● Brief
If a record below holds a picture, drop the picture and restate everything else word for word.

------------

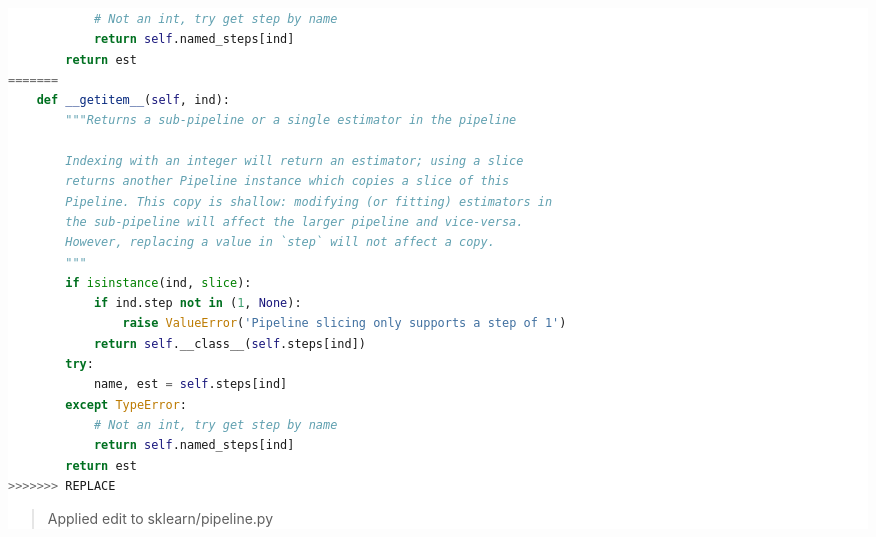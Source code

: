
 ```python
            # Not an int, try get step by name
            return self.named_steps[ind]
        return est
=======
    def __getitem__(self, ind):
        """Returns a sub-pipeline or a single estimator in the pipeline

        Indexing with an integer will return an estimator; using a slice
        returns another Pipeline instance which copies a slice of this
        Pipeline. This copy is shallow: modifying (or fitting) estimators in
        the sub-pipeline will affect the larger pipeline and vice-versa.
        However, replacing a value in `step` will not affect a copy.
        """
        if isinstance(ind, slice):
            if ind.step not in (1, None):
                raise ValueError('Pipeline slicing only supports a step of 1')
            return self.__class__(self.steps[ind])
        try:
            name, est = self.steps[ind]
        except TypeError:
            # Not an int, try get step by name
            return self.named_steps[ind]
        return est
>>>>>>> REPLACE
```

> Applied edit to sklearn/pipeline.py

------------

● Your response
Source code

:
 ```python
            # Not an int, try get step by name
            return self.named_steps[ind]
        return est
=======
    def __getitem__(self, ind):
        """Returns a sub-pipeline or a single estimator in the pipeline

        Indexing with an integer will return an estimator; using a slice
        returns another Pipeline instance which copies a slice of this
        Pipeline. This copy is shallow: modifying (or fitting) estimators in
        the sub-pipeline will affect the larger pipeline and vice-versa.
        However, replacing a value in `step` will not affect a copy.
        """
        if isinstance(ind, slice):
            if ind.step not in (1, None):
                raise ValueError('Pipeline slicing only supports a step of 1')
            return self.__class__(self.steps[ind])
        try:
            name, est = self.steps[ind]
        except TypeError:
            # Not an int, try get step by name
            return self.named_steps[ind]
        return est
>>>>>>> REPLACE
```

> Applied edit to sklearn/pipeline.py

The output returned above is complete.